What to work on
Count how many lines below include the word "eigenvector". Answer with a number only.

Material provided

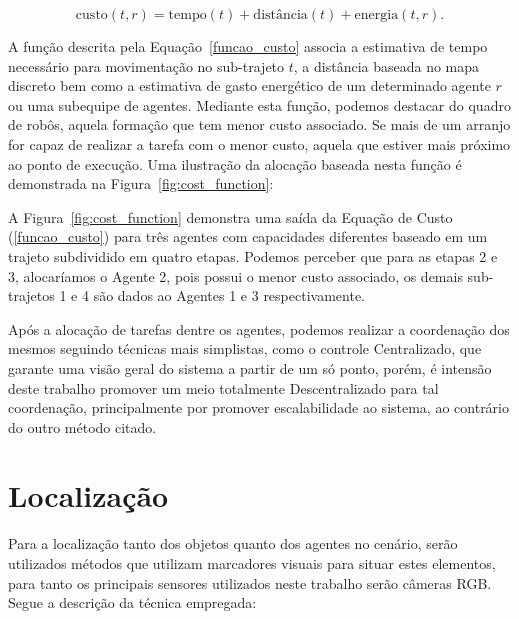 \begin{equation}
  \mbox{custo}(t, r) = \mbox{tempo}(t) + \mbox{distância}(t) + \mbox{energia}(t, r).
  \label{funcao_custo}
\end{equation}

A função descrita pela Equação~\ref{funcao_custo} associa a estimativa de tempo necessário para movimentação no sub-trajeto $t$, a distância baseada no mapa discreto bem como a estimativa de gasto energético de um determinado agente $r$ ou uma subequipe de agentes. Mediante esta função, podemos destacar do quadro de robôs, aquela formação que tem menor custo associado. Se mais de um arranjo for capaz de realizar a tarefa com o menor custo, aquela que estiver mais próximo ao ponto de execução. Uma ilustração da alocação baseada nesta função é demonstrada na Figura~\ref{fig:cost_function}:


A Figura~\ref{fig:cost_function} demonstra uma saída da Equação de Custo (\ref{funcao_custo}) para três agentes com capacidades diferentes baseado em um trajeto subdividido em quatro etapas. Podemos perceber que para as etapas 2 e 3, alocaríamos o Agente 2, pois possui o menor custo associado, os demais sub-trajetos 1 e 4 são dados ao Agentes 1 e 3 respectivamente.

Após a alocação de tarefas dentre os agentes, podemos realizar a coordenação dos mesmos seguindo técnicas mais simplistas, como o controle Centralizado, que garante uma visão geral do sistema a partir de um só ponto, porém, é intensão deste trabalho promover um meio totalmente Descentralizado para tal coordenação, principalmente por promover escalabilidade ao sistema, ao contrário do outro método citado.


\section{Localização} %
\label{sec:localiza_o}

Para a localização tanto dos objetos quanto dos agentes no cenário, serão utilizados métodos que utilizam marcadores visuais para situar estes elementos, para tanto os principais sensores utilizados neste trabalho serão câmeras RGB. Segue a descrição da técnica empregada:

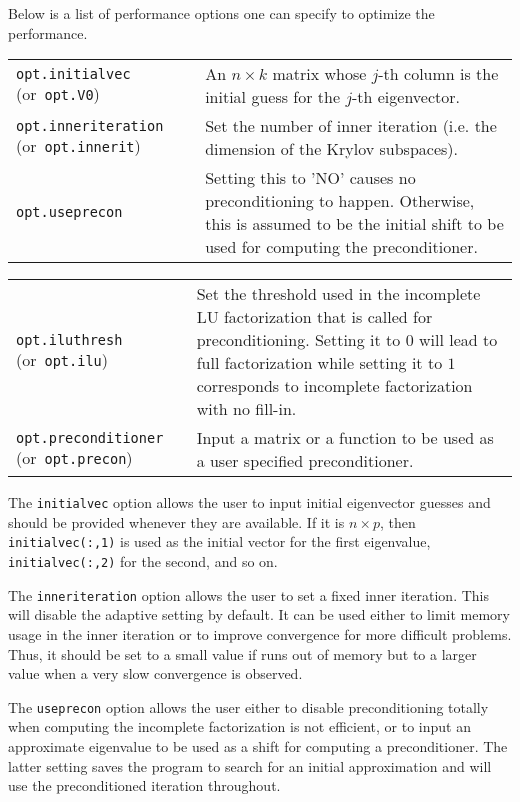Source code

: \documentclass[acmtoms]{acmtrans2m}
\begin{document}
Below is a list of performance options one can specify to optimize 
the performance. 


\medskip 

\begin{tabular}{p{1.5in}p{3in}}

{\tt opt.initialvec} \mbox{(or {\tt opt.V0})}
& An $n \times k$ matrix whose $j$-th column is the initial guess for the $j$-th eigenvector.   \\

{\tt opt.inneriteration} \mbox{(or {\tt opt.innerit})}
& Set the number of inner iteration (i.e. the dimension of the Krylov subspaces).  \\
{\tt opt.useprecon} & Setting this to 'NO' causes no preconditioning to happen. Otherwise, this is assumed to be the
initial shift to be used for computing the preconditioner.\\
\end{tabular}

\begin{tabular}{p{1.5in}p{3in}}
{\tt opt.iluthresh} \mbox{(or {\tt opt.ilu})}
& Set  the threshold used in the incomplete LU 
factorization that is called for preconditioning. Setting it to $0$ 
will lead to full  factorization while setting it to $1$ 
corresponds to incomplete factorization with no fill-in. \\
{\tt opt.preconditioner} \mbox{(or {\tt opt.precon})}
& Input a matrix or a function to be used as a user specified preconditioner.\\
\end{tabular}

\medskip

The {\tt initialvec} option allows the user to input  initial eigenvector guesses and should be provided whenever they are available.
If it is  
$n \times p$, then {\tt initialvec(:,1)} is used as the initial vector 
for the first eigenvalue, 
{\tt initialvec(:,2)} for the second, and so on. 

The {\tt inneriteration} option allows the user to set a fixed inner iteration. This will disable the adaptive setting by default. 
It can be used either to limit memory usage in the inner iteration
or to   improve convergence for more 
difficult problems.  
Thus, it should be set to a 
small value if \eigifp runs out of memory but to 
a larger value when a very slow convergence is observed.

The  {\tt useprecon} option allows the user either 
to disable preconditioning totally when computing the incomplete factorization is not efficient,   
or   to input an approximate eigenvalue to be used as a   
shift for computing a preconditioner. The latter setting saves 
the program to search for an initial approximation and will use 
the preconditioned iteration throughout.   
\end{document}
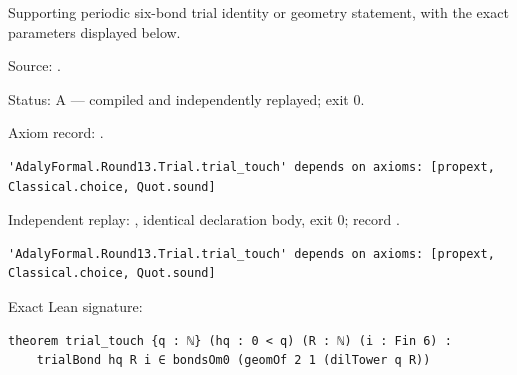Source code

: \begin{theorem}[bp-364]
\label{bp-364}
\leanok
Supporting periodic six-bond trial identity or geometry statement, with the exact parameters displayed below.

\par Source: \texttt{}.
\par Status: A — compiled and independently replayed; exit 0.
\par Axiom record: \texttt{}.
\begin{verbatim}
'AdalyFormal.Round13.Trial.trial_touch' depends on axioms: [propext, Classical.choice, Quot.sound]
\end{verbatim}
\par Independent replay: \texttt{}, identical declaration body, exit 0; record \texttt{}.
\begin{verbatim}
'AdalyFormal.Round13.Trial.trial_touch' depends on axioms: [propext, Classical.choice, Quot.sound]
\end{verbatim}
\par Exact Lean signature:
\begin{verbatim}
theorem trial_touch {q : ℕ} (hq : 0 < q) (R : ℕ) (i : Fin 6) :
    trialBond hq R i ∈ bondsOm0 (geomOf 2 1 (dilTower q R))
\end{verbatim}
\end{theorem}

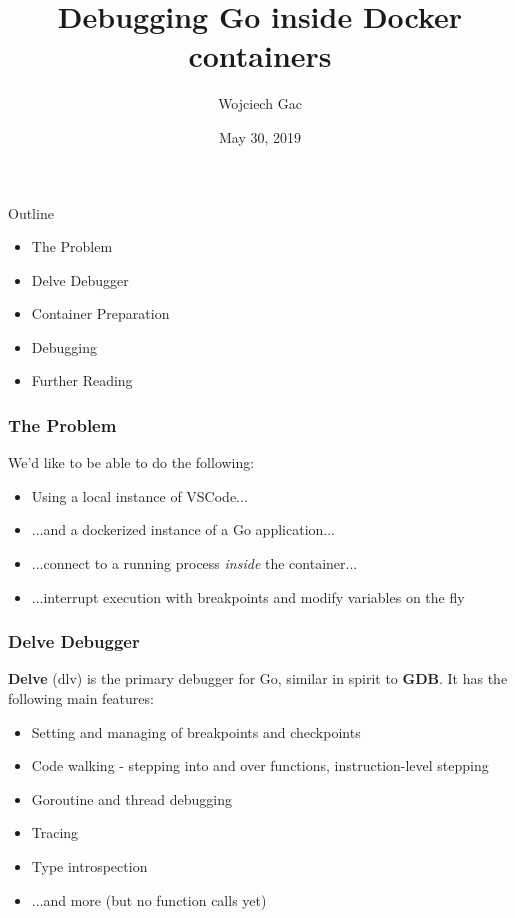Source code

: \documentclass[pdf,xcolor=dvipsnames,noparindent]{beamer}
\title{Debugging Go inside Docker containers}
\author{Wojciech Gac}
\date{May 30, 2019}
\begin{document}
\begin{frame}
	\titlepage
\end{frame}

\begin{frame}{Outline}
	\pause
	\begin{itemize}
		\item The Problem
		      \pause
		\item Delve Debugger
		      \pause
		\item Container Preparation
		      \pause
		\item Debugging
		      \pause
		\item Further Reading
	\end{itemize}
\end{frame}

\begin{frame}
	\frametitle{The Problem}
	We'd like to be able to do the following:
	\pause
	\begin{itemize}
		\item Using a local instance of VSCode...
		      \pause
		\item ...and a dockerized instance of a Go application...
		      \pause
		\item ...connect to a running process \emph{inside} the container...
		      \pause
		\item ...interrupt execution with breakpoints and modify variables on the fly
	\end{itemize}
	  
\end{frame}

\begin{frame}
	\frametitle{Delve Debugger}
	\textbf{Delve} (dlv) is the primary debugger for Go, similar in
	spirit to \textbf{GDB}. It has the following main features:
	\pause
	\begin{itemize}
		\item Setting and managing of breakpoints and checkpoints
		      \pause
		\item Code walking - stepping into and over functions, instruction-level stepping
		      \pause
		\item Goroutine and thread debugging
		      \pause
		\item Tracing
		      \pause
		\item Type introspection
		      \pause
		\item ...and more (but no function calls yet)
	\end{itemize}
	  
\end{frame}
\end{document}
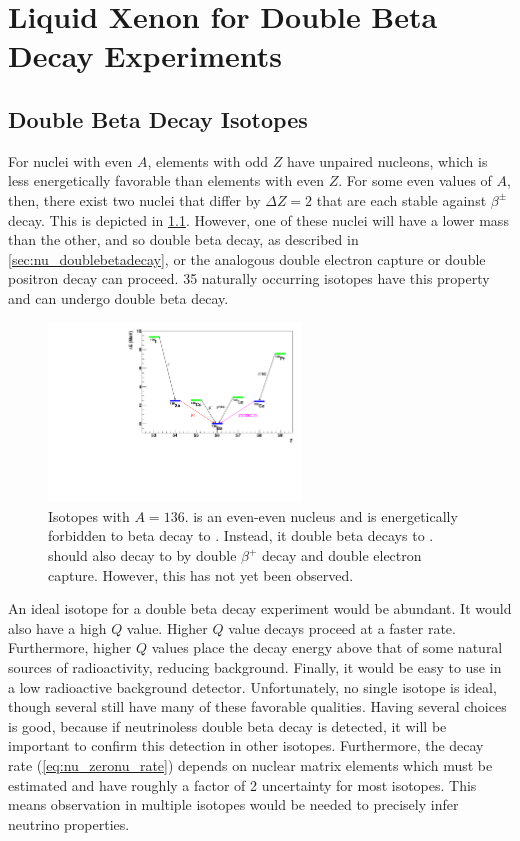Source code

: \documentclass[herrin-thesis.tex]{subfiles}
\begin{document}
\chapter[LXe for \(\beta\beta\) decay experiments]{Liquid Xenon for Double Beta Decay Experiments}
\label{ch:liquidxe}

\section{Double Beta Decay Isotopes}
For nuclei with even \(A\), elements with odd \(Z\) have unpaired nucleons, which is less energetically favorable than elements with even \(Z\). For some even values of \(A\), then, there exist two nuclei that differ by \(\Delta Z = 2\) that are each stable against \(\beta^{\pm}\) decay. This is depicted in \cref{fig:xe_nuclei_masses}. However, one of these nuclei will have a lower mass than the other, and so double beta decay, as described in \cref{sec:nu_doublebetadecay}, or the analogous double electron capture or double positron decay can proceed. 35 naturally occurring isotopes have this property and can undergo double beta decay.

\begin{figure}[htb]
\centering
\includegraphics[width=0.6\textwidth]{./plots/xe_nuclei_masses.pdf}
\caption[Nuclear decay structure for \(A=136\)]{Isotopes with \(A=136\).  is an even-even nucleus and is energetically forbidden to beta decay to . Instead, it double beta decays to .  should also decay to  by double \(\beta^{+}\) decay and double electron capture. However, this has not yet been observed.}
\label{fig:xe_nuclei_masses}
\end{figure}

An ideal isotope for a double beta decay experiment would be abundant. It would also have a high \(Q\) value. Higher \(Q\) value decays proceed at a faster rate. Furthermore, higher \(Q\) values place the decay energy above that of some natural sources of radioactivity, reducing background. Finally, it would be easy to use in a low radioactive background detector. Unfortunately, no single isotope is ideal, though several still have many of these favorable qualities. Having several choices is good, because if neutrinoless double beta decay is detected, it will be important to confirm this detection in other isotopes. Furthermore, the decay rate (\cref{eq:nu_zeronu_rate}) depends on nuclear matrix elements which must be estimated and have roughly a factor of 2 uncertainty for most isotopes. This means observation in multiple isotopes would be needed to precisely infer neutrino properties.
\end{document}
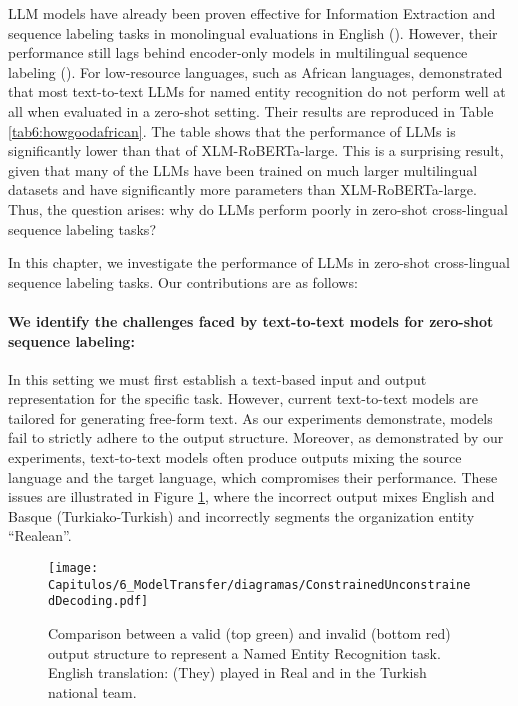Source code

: 

LLM models have already been proven effective for Information Extraction and sequence labeling tasks in monolingual evaluations in English (\cite{DBLP:journals/corr/abs-2305-15444, sainz2024gollie}). However, their performance still lags behind encoder-only models in multilingual sequence labeling (\cite{DBLP:conf/semeval/FetahuKCRM23}). For low-resource languages, such as African languages, \cite{DBLP:conf/africanlp/OjoO23} demonstrated that most text-to-text LLMs for named entity recognition do not perform well at all when evaluated in a zero-shot setting. Their results are reproduced in Table \ref{tab6:howgoodafrican}. The table shows that the performance of LLMs is significantly lower than that of XLM-RoBERTa-large. This is a surprising result, given that many of the LLMs have been trained on much larger multilingual datasets and have significantly more parameters than XLM-RoBERTa-large. Thus, the question arises: why do LLMs perform poorly in zero-shot cross-lingual sequence labeling tasks?




In this chapter, we investigate the performance of LLMs in zero-shot cross-lingual sequence labeling tasks. Our contributions are as follows:

\paragraph{We identify the challenges faced by text-to-text models for zero-shot sequence labeling:} In this setting we must first establish a text-based input and output representation for the specific task. However, current text-to-text models are tailored for generating free-form text. As our experiments demonstrate, models fail to strictly adhere to the output structure. Moreover, as demonstrated by our experiments, text-to-text models often produce outputs mixing the source language and the target language, which compromises their performance. These issues are illustrated in Figure \ref{fig6:constrained_unconstrained}, where the incorrect output mixes English and Basque (Turkiako-Turkish) and incorrectly segments the organization entity ``Realean''.

\begin{figure}[htb]
    \centering
    \texttt{[image: Capitulos/6\_ModelTransfer/diagramas/ConstrainedUnconstrainedDecoding.pdf]}
    \caption{Comparison between a valid (top green) and invalid (bottom red) output structure to represent a Named Entity Recognition task. English translation: (They) played in Real and in the Turkish national team.}
    \label{fig6:constrained_unconstrained}
\end{figure}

Result for this exercise
2